2022-10-16 10:00:47

by Shawn Guo

[permalink] [raw]
Subject: [PATCH 0/3] Manage domain power state for hibernate freeze

The series tries to fix a hardware lockup issue caused by missing domain
power state management from hibernate .freeze[thaw]_noirq hooks. The
detailed description of the issue can be found in commit log of patch
#3.

Shawn Guo (3):
PM: domains: Pass generic PM noirq hooks to genpd_finish_suspend()
PM: domains: Consolidate genpd_restore_noirq() and
genpd_resume_noirq()
PM: domains: Power off[on] domain in hibernate .freeze[thaw]_noirq
hook

drivers/base/power/domain.c | 130 +++++++++++++++---------------------
1 file changed, 52 insertions(+), 78 deletions(-)

--
2.25.1


2022-10-16 10:02:01

by Shawn Guo

[permalink] [raw]
Subject: [PATCH 1/3] PM: domains: Pass generic PM noirq hooks to genpd_finish_suspend()

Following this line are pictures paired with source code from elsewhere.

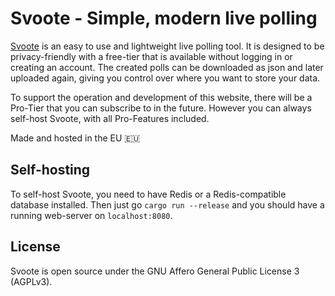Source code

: # Svoote - Simple, modern live polling

[Svoote](https://svoote.com) is an easy to use and lightweight live polling tool.
It is designed to be privacy-friendly with a free-tier that is available without logging in or creating an account.
The created polls can be downloaded as json and later uploaded again, giving you control over where you want to store your data.

To support the operation and development of this website, there will be a Pro-Tier that you can subscribe to in the future.
However you can always self-host Svoote, with all Pro-Features included.

Made and hosted in the EU 🇪🇺

## Self-hosting

To self-host Svoote, you need to have Redis or a Redis-compatible database installed.
Then just go `cargo run --release` and you should have a running web-server on `localhost:8080`.

## License

Svoote is open source under the GNU Affero General Public License 3 (AGPLv3).
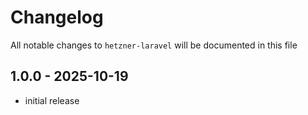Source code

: # Changelog

All notable changes to `hetzner-laravel` will be documented in this file

## 1.0.0 - 2025-10-19

- initial release
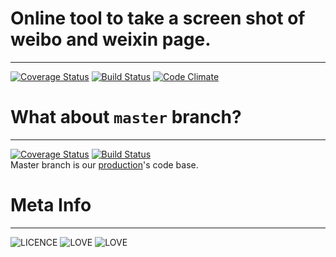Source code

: # Online tool to take a screen shot of weibo and weixin page.
-----------------------------------------------------------------
[![Coverage Status](https://img.shields.io/coveralls/DistPub/weibo_weixin_screen_shot/develop.svg?style=flat-square)](https://coveralls.io/r/DistPub/weibo_weixin_screen_shot?branch=develop)
[![Build Status](https://img.shields.io/travis/DistPub/weibo_weixin_screen_shot/develop.svg?style=flat-square)](https://travis-ci.org/DistPub/weibo_weixin_screen_shot)
[![Code Climate](https://img.shields.io/codeclimate/github/DistPub/weibo_weixin_screen_shot.svg?style=flat-square)](https://codeclimate.com/github/DistPub/weibo_weixin_screen_shot)

# What about `master` branch?
-----------------------------
[![Coverage Status](https://img.shields.io/coveralls/DistPub/weibo_weixin_screen_shot/master.svg?style=flat-square)](https://coveralls.io/r/DistPub/weibo_weixin_screen_shot?branch=master)
[![Build Status](https://img.shields.io/travis/DistPub/weibo_weixin_screen_shot/master.svg?style=flat-square)](https://travis-ci.org/DistPub/weibo_weixin_screen_shot)\
Master branch is our [production](http://tools.dist.pub/)'s code base.
# Meta Info
-----------
![LICENCE](https://img.shields.io/badge/LICENCE-MIT-brightgreen.svg?style=flat-square)
![LOVE](https://img.shields.io/badge/Code%20with-%E2%9D%A4-brightgreen.svg?style=flat-square)
![LOVE](https://img.shields.io/badge/Author-Smite%20Chow-brightgreen.svg?style=flat-square)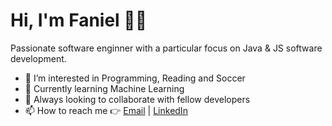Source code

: # Hi, I'm Faniel 👋🏽
Passionate software enginner with a particular focus on Java & JS software development.

- 👀 I’m interested in Programming, Reading and Soccer
- 🌱 Currently learning Machine Learning
- 💞️ Always looking to collaborate with fellow developers
- 📫 How to reach me 👉 [Email](fanuelsamsom44@gmail.com) | [LinkedIn](https://www.linkedin.com/in/faniel-samsom/z0)

<!---
FanielS/FanielS is a ✨ special ✨ repository because its `README.md` (this file) appears on your GitHub profile.
You can click the Preview link to take a look at your changes.
--->

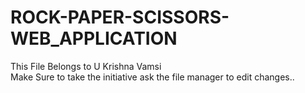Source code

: # ROCK-PAPER-SCISSORS-WEB_APPLICATION <br>
This File Belongs to U Krishna Vamsi <br>
Make Sure to take the initiative ask the file manager to edit changes..
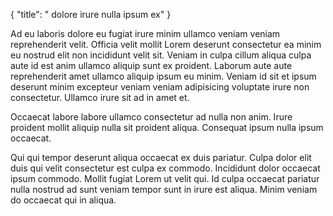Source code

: {
  "title": " dolore irure nulla ipsum ex"
}

Ad eu laboris dolore eu fugiat irure minim ullamco veniam veniam reprehenderit velit. Officia velit mollit Lorem deserunt consectetur ea minim eu nostrud elit non incididunt velit sit. Veniam in culpa cillum aliqua culpa aute id est anim ullamco aliquip sunt ex proident. Laborum aute aute reprehenderit amet ullamco aliquip ipsum eu minim. Veniam id sit et ipsum deserunt minim excepteur veniam veniam adipisicing voluptate irure non consectetur. Ullamco irure sit ad in amet et.

Occaecat labore labore ullamco consectetur ad nulla non anim. Irure proident mollit aliquip nulla sit proident aliqua. Consequat ipsum nulla ipsum occaecat.

Qui qui tempor deserunt aliqua occaecat ex duis pariatur. Culpa dolor elit duis qui velit consectetur est culpa ex commodo. Incididunt dolor occaecat ipsum commodo. Mollit fugiat Lorem ut velit qui. Id culpa occaecat pariatur nulla nostrud ad sunt veniam tempor sunt in irure est aliqua. Minim veniam do occaecat qui in aliqua.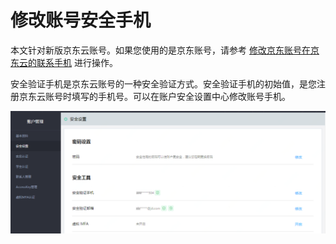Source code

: # 修改账号安全手机

本文针对新版京东云账号。如果您使用的是京东账号，请参考 [修改京东账号在京东云的联系手机](../../../../../Change-The-Phone-Number.md) 进行操作。

安全验证手机是京东云账号的一种安全验证方式。安全验证手机的初始值，是您注册京东云账号时填写的手机号。可以在账户安全设置中心修改账号手机。

![](../../../image/User/Account%20Management/Change%20your%20phone%20number/新安全设置.png)
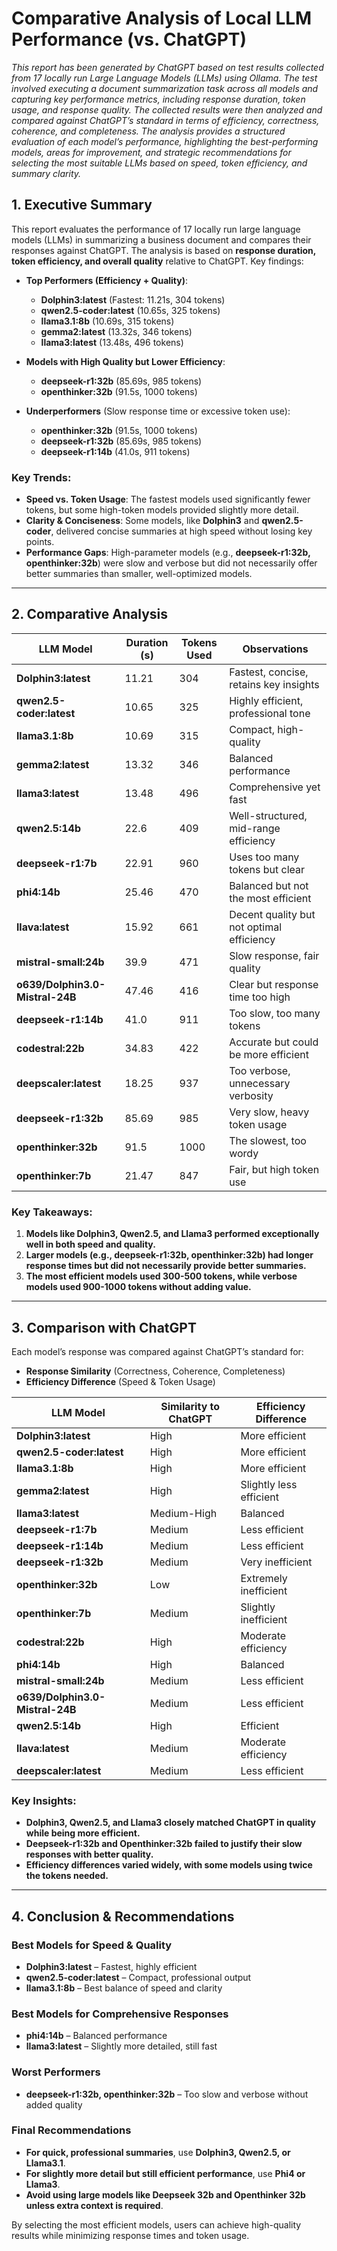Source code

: # Comparative Analysis of Local LLM Performance (vs. ChatGPT)
*This report has been generated by ChatGPT based on test results collected from 17 locally run Large Language Models (LLMs) using Ollama. The test involved executing a document summarization task across all models and capturing key performance metrics, including response duration, token usage, and response quality. The collected results were then analyzed and compared against ChatGPT’s standard in terms of efficiency, correctness, coherence, and completeness. The analysis provides a structured evaluation of each model’s performance, highlighting the best-performing models, areas for improvement, and strategic recommendations for selecting the most suitable LLMs based on speed, token efficiency, and summary clarity.*

## 1. Executive Summary

This report evaluates the performance of 17 locally run large language models (LLMs) in summarizing a business document and compares their responses against ChatGPT. The analysis is based on **response duration, token efficiency, and overall quality** relative to ChatGPT. Key findings:

- **Top Performers (Efficiency + Quality)**:  
  - **Dolphin3:latest** (Fastest: 11.21s, 304 tokens)
  - **qwen2.5-coder:latest** (10.65s, 325 tokens)
  - **llama3.1:8b** (10.69s, 315 tokens)
  - **gemma2:latest** (13.32s, 346 tokens)
  - **llama3:latest** (13.48s, 496 tokens)

- **Models with High Quality but Lower Efficiency**:  
  - **deepseek-r1:32b** (85.69s, 985 tokens)  
  - **openthinker:32b** (91.5s, 1000 tokens)  

- **Underperformers** (Slow response time or excessive token use):  
  - **openthinker:32b** (91.5s, 1000 tokens)  
  - **deepseek-r1:32b** (85.69s, 985 tokens)  
  - **deepseek-r1:14b** (41.0s, 911 tokens)  

### Key Trends:
- **Speed vs. Token Usage**: The fastest models used significantly fewer tokens, but some high-token models provided slightly more detail.
- **Clarity & Conciseness**: Some models, like **Dolphin3** and **qwen2.5-coder**, delivered concise summaries at high speed without losing key points.
- **Performance Gaps**: High-parameter models (e.g., **deepseek-r1:32b, openthinker:32b**) were slow and verbose but did not necessarily offer better summaries than smaller, well-optimized models.

---

## 2. Comparative Analysis

| **LLM Model**           | **Duration (s)** | **Tokens Used** | **Observations** |
|-------------------------|-----------------|----------------|------------------|
| **Dolphin3:latest**     | 11.21           | 304            | Fastest, concise, retains key insights |
| **qwen2.5-coder:latest** | 10.65           | 325            | Highly efficient, professional tone |
| **llama3.1:8b**         | 10.69           | 315            | Compact, high-quality |
| **gemma2:latest**       | 13.32           | 346            | Balanced performance |
| **llama3:latest**       | 13.48           | 496            | Comprehensive yet fast |
| **qwen2.5:14b**         | 22.6            | 409            | Well-structured, mid-range efficiency |
| **deepseek-r1:7b**      | 22.91           | 960            | Uses too many tokens but clear |
| **phi4:14b**            | 25.46           | 470            | Balanced but not the most efficient |
| **llava:latest**        | 15.92           | 661            | Decent quality but not optimal efficiency |
| **mistral-small:24b**   | 39.9            | 471            | Slow response, fair quality |
| **o639/Dolphin3.0-Mistral-24B** | 47.46 | 416 | Clear but response time too high |
| **deepseek-r1:14b**     | 41.0            | 911            | Too slow, too many tokens |
| **codestral:22b**       | 34.83           | 422            | Accurate but could be more efficient |
| **deepscaler:latest**   | 18.25           | 937            | Too verbose, unnecessary verbosity |
| **deepseek-r1:32b**     | 85.69           | 985            | Very slow, heavy token usage |
| **openthinker:32b**     | 91.5            | 1000           | The slowest, too wordy |
| **openthinker:7b**      | 21.47           | 847            | Fair, but high token use |

### Key Takeaways:
1. **Models like Dolphin3, Qwen2.5, and Llama3 performed exceptionally well in both speed and quality.**
2. **Larger models (e.g., deepseek-r1:32b, openthinker:32b) had longer response times but did not necessarily provide better summaries.**
3. **The most efficient models used 300-500 tokens, while verbose models used 900-1000 tokens without adding value.**

---

## 3. Comparison with ChatGPT

Each model’s response was compared against ChatGPT’s standard for:
- **Response Similarity** (Correctness, Coherence, Completeness)
- **Efficiency Difference** (Speed & Token Usage)

| **LLM Model**           | **Similarity to ChatGPT** | **Efficiency Difference** |
|-------------------------|-------------------------|--------------------------|
| **Dolphin3:latest**     | High                     | More efficient |
| **qwen2.5-coder:latest** | High                     | More efficient |
| **llama3.1:8b**         | High                     | More efficient |
| **gemma2:latest**       | High                     | Slightly less efficient |
| **llama3:latest**       | Medium-High              | Balanced |
| **deepseek-r1:7b**      | Medium                   | Less efficient |
| **deepseek-r1:14b**     | Medium                   | Less efficient |
| **deepseek-r1:32b**     | Medium                   | Very inefficient |
| **openthinker:32b**     | Low                      | Extremely inefficient |
| **openthinker:7b**      | Medium                   | Slightly inefficient |
| **codestral:22b**       | High                     | Moderate efficiency |
| **phi4:14b**            | High                     | Balanced |
| **mistral-small:24b**   | Medium                   | Less efficient |
| **o639/Dolphin3.0-Mistral-24B** | Medium | Less efficient |
| **qwen2.5:14b**         | High                     | Efficient |
| **llava:latest**        | Medium                   | Moderate efficiency |
| **deepscaler:latest**   | Medium                   | Less efficient |

### Key Insights:
- **Dolphin3, Qwen2.5, and Llama3 closely matched ChatGPT in quality while being more efficient.**
- **Deepseek-r1:32b and Openthinker:32b failed to justify their slow responses with better quality.**
- **Efficiency differences varied widely, with some models using twice the tokens needed.**

---

## 4. Conclusion & Recommendations

### **Best Models for Speed & Quality**
- **Dolphin3:latest** – Fastest, highly efficient
- **qwen2.5-coder:latest** – Compact, professional output
- **llama3.1:8b** – Best balance of speed and clarity

### **Best Models for Comprehensive Responses**
- **phi4:14b** – Balanced performance
- **llama3:latest** – Slightly more detailed, still fast

### **Worst Performers**
- **deepseek-r1:32b, openthinker:32b** – Too slow and verbose without added quality

### **Final Recommendations**
- **For quick, professional summaries**, use **Dolphin3, Qwen2.5, or Llama3.1**.
- **For slightly more detail but still efficient performance**, use **Phi4 or Llama3**.
- **Avoid using large models like Deepseek 32b and Openthinker 32b unless extra context is required**.

By selecting the most efficient models, users can achieve high-quality results while minimizing response times and token usage.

While argument `poweroff` works fine for genpd_finish_suspend() to handle
distinction between suspend and poweroff, it won't scale if we want to
use it for freeze as well. Pass generic PM noirq hooks as arguments
instead, so that the function can possibly cover freeze case too.

Signed-off-by: Shawn Guo <[email protected]>
---
drivers/base/power/domain.c | 25 +++++++++++++------------
1 file changed, 13 insertions(+), 12 deletions(-)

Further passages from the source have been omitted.